One of our core aims as an educational charity is “to sponsor and support special projects relating to the life and works of J.R.R. Tolkien“. To this end we have funded or part-funded a number of memorials and blue plaques at locations of particular significance in Tolkien’s life.
Sarehole Mill, Hall Green, Birmingham
Tolkien moved to 5 Gracewell Road, Sarehole, together with his mother Mabel and brother Hilary in the summer of 1896. The four years they lived there left a lasting impression on Tolkien and Hilary. The Warwickshire countryside, and the hamlet of Sarehole in particular, later became the basis for the Shire in The Hobbit and The Lord of the Rings.
Opposite the Gracewell Road cottage was Sarehole Mill, the historic water-mill which became the inspiration for the OId Mill in Hobbiton. Tolkien himself contributed to the restoration of the mill in 1968, and it is now a museum operated by the Birmingham Museums Trust.
A blue plaque, funded by the Tolkien Society and the Birmingham Civic Society, was unveiled on 15th August 2002.
4 Highfield Road, Edgbaston, Birmingham
Tolkien and his brother Hilary moved into lodgings with a Mrs MacSherry at 4 Highfield Road during January 1910. He lived there before moving to study at Exeter College, Oxford, in the autumn of 1911. It was during this time that Tolkien’s guardian Father Francis Morgan forbade Tolkien from seeing Edith Bratt.
The blue plaque was funded by the Tolkien Society and the Birmingham Civic Society.
The Plough and Harrow Hotel, Edgbaston, Birmingham
Tolkien stayed the night at the Plough and Harrow with his wife Edith on 3rd June 1916. Earlier that year the couple had moved to the village of Great Haywood in Staffordshire, near Brocton Camp where Tolkien was then based. On 2nd June Tolkien was informed that he was to join the British Expeditionary Force in France, but was given 48 hours leave before he had depart for Folkestone on 5th June. Tolkien chose to spend this time with Edith, whom he had married some months earlier on 22nd March.
The Tolkien Society funded the installation of two plaques in June 1997, one outside the entrance and another inside the room where Tolkien and Edith stayed the night.
2 Darnley Road, West Park, Leeds
Between 1920 and 1925 Tolkien worked at the University of Leeds as Reader and later Professor of English Language. The Tolkien family lived at 2 Darnley Road in West Park between 17th March 1924 and 4th January 1926. While in Leeds, Tolkien worked with E.V. Gordon on a new edition of Sir Gawain and the Green Knight.
The plaque was unveiled on 1st of October 2012, and was the result of the collaborative efforts of the Tolkien Society and the Leeds Civic Trust.
Tolkien Bench and Two Trees, Oxford University Parks
In 1992 the Tolkien Society and the Mythopoeic Society organised the J.R.R. Tolkien Centenary Conference at Keble College, Oxford.
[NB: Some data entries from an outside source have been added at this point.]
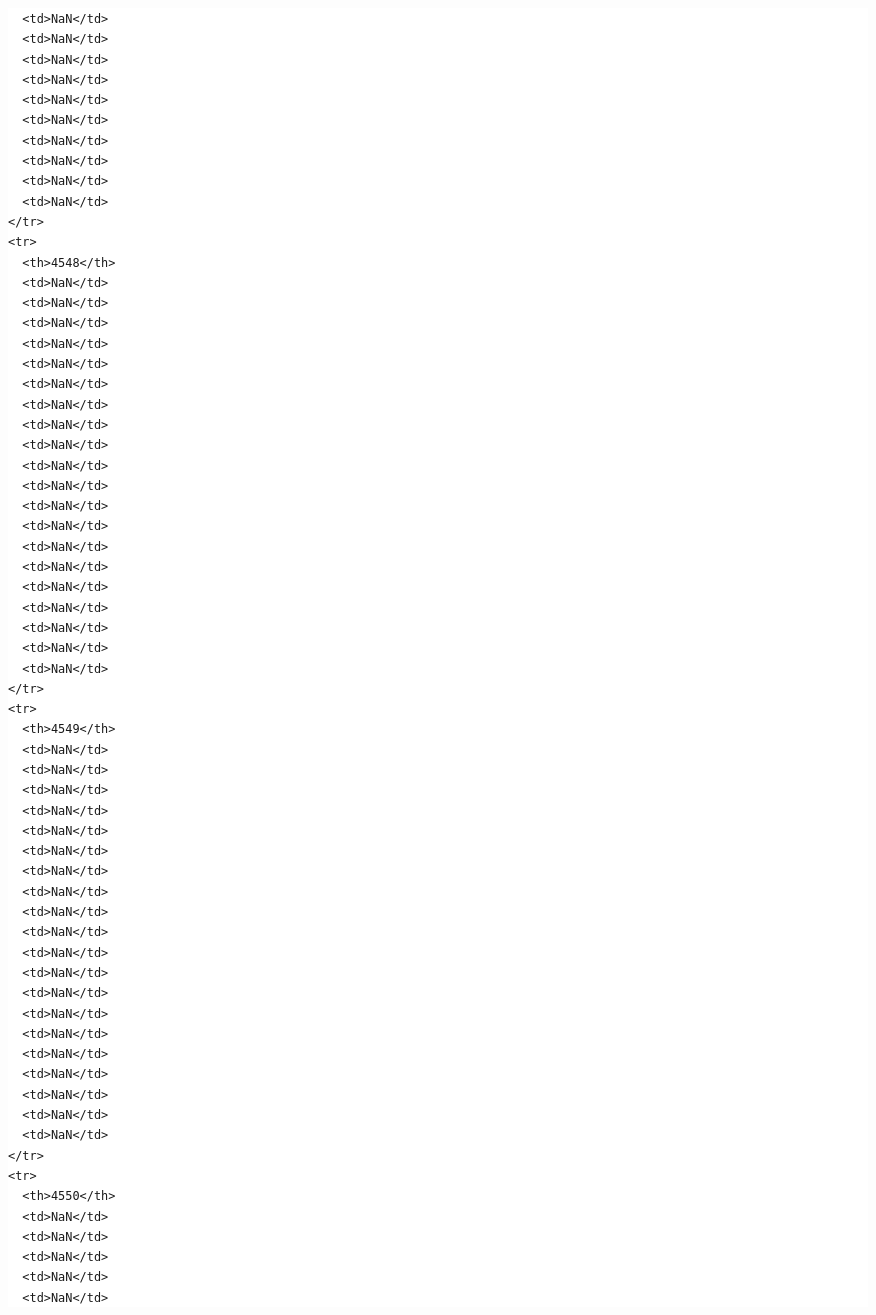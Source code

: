       <td>NaN</td>
      <td>NaN</td>
      <td>NaN</td>
      <td>NaN</td>
      <td>NaN</td>
      <td>NaN</td>
      <td>NaN</td>
      <td>NaN</td>
      <td>NaN</td>
      <td>NaN</td>
    </tr>
    <tr>
      <th>4548</th>
      <td>NaN</td>
      <td>NaN</td>
      <td>NaN</td>
      <td>NaN</td>
      <td>NaN</td>
      <td>NaN</td>
      <td>NaN</td>
      <td>NaN</td>
      <td>NaN</td>
      <td>NaN</td>
      <td>NaN</td>
      <td>NaN</td>
      <td>NaN</td>
      <td>NaN</td>
      <td>NaN</td>
      <td>NaN</td>
      <td>NaN</td>
      <td>NaN</td>
      <td>NaN</td>
      <td>NaN</td>
    </tr>
    <tr>
      <th>4549</th>
      <td>NaN</td>
      <td>NaN</td>
      <td>NaN</td>
      <td>NaN</td>
      <td>NaN</td>
      <td>NaN</td>
      <td>NaN</td>
      <td>NaN</td>
      <td>NaN</td>
      <td>NaN</td>
      <td>NaN</td>
      <td>NaN</td>
      <td>NaN</td>
      <td>NaN</td>
      <td>NaN</td>
      <td>NaN</td>
      <td>NaN</td>
      <td>NaN</td>
      <td>NaN</td>
      <td>NaN</td>
    </tr>
    <tr>
      <th>4550</th>
      <td>NaN</td>
      <td>NaN</td>
      <td>NaN</td>
      <td>NaN</td>
      <td>NaN</td>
To mark the occasion and to commemorate the centenary of Tolkien’s birth, a special collection was held for the installation of a memorial bench and planting of two trees in Oxford University Parks near the river Cherwell. The trees represent Laurelin (a false acacia) and Telperion (a silver maple) from The Silmarillion.
The tree representing Laurelin was accidentally damaged by a lawn mower and is now substantially smaller than Telperion. A second Laurelin was planted, but became diseased and was eventually removed when it died.
The Tolkien memorial bench was renovated in 2015, with a new layer of varnish and installation of a new plaque paid for by the Tolkien Society. The old plaque is now in the Tolkien Society Archive.
Shire Country Park
The Shire Country Park is a nature reserve in south Birmingham which follows the course of the River Cole and includes Sarehole Mill and Moseley Bog. In an interview to the Oxford Mail (2 August 1966), Tolkien described the area as “a kind of lost paradise”.
I could draw you a map of every inch of [the hamlet of Sarehole]. […] I loved it with an intensity of love that was a kind of nostalgia reversed. There was an old mill that really did grind corn with two millers […] a great big pond with swans on it, a sandpit, a wonderful dell with flowers, a few old-fashioned village houses and further away a stream with another mill.
It was formerly known as the “Millstream Project”, but in 2005 the Tolkien Society, Birmingham City Council, and local environmental groups worked together to rename it.